Data extracted from a collection:
====================
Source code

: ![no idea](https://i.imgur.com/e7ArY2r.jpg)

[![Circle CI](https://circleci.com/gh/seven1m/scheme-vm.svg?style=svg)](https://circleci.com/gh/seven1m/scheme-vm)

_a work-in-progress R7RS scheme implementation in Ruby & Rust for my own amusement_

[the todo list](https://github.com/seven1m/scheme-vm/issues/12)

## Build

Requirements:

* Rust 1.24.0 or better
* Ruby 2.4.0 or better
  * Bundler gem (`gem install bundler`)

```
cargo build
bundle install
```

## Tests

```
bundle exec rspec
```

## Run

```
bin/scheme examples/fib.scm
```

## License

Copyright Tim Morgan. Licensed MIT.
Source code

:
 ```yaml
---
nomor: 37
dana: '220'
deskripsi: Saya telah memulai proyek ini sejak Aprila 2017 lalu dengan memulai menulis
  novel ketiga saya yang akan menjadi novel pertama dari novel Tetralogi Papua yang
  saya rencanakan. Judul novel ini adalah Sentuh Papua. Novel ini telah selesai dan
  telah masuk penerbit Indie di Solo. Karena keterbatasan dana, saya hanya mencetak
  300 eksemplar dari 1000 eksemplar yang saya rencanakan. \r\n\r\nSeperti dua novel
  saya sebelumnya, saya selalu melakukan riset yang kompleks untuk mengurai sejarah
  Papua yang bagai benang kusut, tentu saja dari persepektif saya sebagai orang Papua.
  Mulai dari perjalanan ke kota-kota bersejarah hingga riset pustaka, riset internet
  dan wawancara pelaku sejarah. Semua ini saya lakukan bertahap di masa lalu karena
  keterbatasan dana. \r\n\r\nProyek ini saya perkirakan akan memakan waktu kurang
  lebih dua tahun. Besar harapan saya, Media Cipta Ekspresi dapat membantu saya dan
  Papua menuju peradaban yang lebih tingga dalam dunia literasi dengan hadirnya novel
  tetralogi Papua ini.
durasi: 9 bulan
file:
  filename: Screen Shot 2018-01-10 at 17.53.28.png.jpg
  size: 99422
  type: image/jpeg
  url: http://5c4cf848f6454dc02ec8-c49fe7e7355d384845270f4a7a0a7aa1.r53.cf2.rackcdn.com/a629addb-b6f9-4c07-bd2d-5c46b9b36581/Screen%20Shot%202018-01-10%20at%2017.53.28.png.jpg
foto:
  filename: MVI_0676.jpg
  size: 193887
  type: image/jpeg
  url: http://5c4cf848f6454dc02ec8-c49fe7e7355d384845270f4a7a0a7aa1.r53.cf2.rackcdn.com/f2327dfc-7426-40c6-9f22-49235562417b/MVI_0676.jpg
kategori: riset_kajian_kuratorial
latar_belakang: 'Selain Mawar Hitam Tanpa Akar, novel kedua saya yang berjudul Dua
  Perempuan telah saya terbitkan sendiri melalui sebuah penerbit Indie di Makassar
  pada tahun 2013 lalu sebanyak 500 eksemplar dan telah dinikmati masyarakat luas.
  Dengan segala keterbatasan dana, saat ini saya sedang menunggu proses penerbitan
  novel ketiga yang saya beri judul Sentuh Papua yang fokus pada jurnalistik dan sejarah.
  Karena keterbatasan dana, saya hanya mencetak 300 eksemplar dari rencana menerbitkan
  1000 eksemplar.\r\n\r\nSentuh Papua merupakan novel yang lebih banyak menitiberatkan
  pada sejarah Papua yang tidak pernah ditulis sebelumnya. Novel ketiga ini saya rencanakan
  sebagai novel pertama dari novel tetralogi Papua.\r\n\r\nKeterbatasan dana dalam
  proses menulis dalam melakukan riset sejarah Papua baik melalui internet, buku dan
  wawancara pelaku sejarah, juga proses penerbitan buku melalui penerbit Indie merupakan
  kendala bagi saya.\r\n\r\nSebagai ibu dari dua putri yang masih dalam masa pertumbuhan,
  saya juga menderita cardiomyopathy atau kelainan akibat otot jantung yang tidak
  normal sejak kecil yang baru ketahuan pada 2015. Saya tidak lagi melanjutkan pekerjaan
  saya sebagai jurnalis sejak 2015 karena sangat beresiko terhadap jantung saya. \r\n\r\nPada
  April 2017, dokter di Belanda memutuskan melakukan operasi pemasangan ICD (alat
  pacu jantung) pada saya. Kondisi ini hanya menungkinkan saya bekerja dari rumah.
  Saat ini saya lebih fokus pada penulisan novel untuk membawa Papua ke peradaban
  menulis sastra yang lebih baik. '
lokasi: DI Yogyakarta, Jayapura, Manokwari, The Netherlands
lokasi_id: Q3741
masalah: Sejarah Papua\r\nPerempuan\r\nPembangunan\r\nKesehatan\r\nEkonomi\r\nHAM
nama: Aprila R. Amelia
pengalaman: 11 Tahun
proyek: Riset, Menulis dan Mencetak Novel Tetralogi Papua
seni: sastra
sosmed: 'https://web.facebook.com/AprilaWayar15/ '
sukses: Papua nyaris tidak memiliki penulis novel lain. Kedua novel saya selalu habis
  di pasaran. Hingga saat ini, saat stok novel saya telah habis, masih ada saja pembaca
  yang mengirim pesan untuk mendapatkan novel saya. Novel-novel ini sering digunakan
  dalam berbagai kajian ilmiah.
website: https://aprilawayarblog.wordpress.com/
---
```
====================
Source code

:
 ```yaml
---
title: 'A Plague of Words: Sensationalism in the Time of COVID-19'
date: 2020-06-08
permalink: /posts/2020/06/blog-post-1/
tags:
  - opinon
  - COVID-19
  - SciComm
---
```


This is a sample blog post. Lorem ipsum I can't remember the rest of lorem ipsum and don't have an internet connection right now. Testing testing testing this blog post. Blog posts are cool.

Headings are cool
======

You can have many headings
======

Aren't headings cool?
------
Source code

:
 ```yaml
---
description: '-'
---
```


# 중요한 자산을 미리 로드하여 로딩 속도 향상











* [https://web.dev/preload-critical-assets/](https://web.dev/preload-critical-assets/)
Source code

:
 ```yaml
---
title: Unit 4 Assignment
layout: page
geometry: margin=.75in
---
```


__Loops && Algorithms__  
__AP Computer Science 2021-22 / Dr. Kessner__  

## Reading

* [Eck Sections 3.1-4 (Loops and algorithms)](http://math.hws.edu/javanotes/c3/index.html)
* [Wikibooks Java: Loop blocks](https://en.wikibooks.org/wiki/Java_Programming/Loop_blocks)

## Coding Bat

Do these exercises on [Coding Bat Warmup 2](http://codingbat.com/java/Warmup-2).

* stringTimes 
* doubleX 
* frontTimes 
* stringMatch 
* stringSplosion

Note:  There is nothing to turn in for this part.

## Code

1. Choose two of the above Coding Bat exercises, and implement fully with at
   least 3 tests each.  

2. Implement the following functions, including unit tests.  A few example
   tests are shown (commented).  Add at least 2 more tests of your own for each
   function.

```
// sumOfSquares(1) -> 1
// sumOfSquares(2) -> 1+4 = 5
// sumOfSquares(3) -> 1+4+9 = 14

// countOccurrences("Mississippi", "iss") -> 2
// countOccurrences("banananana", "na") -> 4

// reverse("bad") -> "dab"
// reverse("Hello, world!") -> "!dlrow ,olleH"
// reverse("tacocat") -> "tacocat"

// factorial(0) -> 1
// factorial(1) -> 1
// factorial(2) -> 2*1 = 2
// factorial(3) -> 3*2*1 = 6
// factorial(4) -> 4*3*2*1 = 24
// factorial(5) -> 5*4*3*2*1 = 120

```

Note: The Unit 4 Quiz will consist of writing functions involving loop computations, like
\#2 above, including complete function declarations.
====================
What needs to be done
The lines above that hold the word "sebelumnya" are the ones to copy.

Task answer
  saya sebelumnya, saya selalu melakukan riset yang kompleks untuk mengurai sejarah
  pada sejarah Papua yang tidak pernah ditulis sebelumnya. Novel ketiga ini saya rencanakan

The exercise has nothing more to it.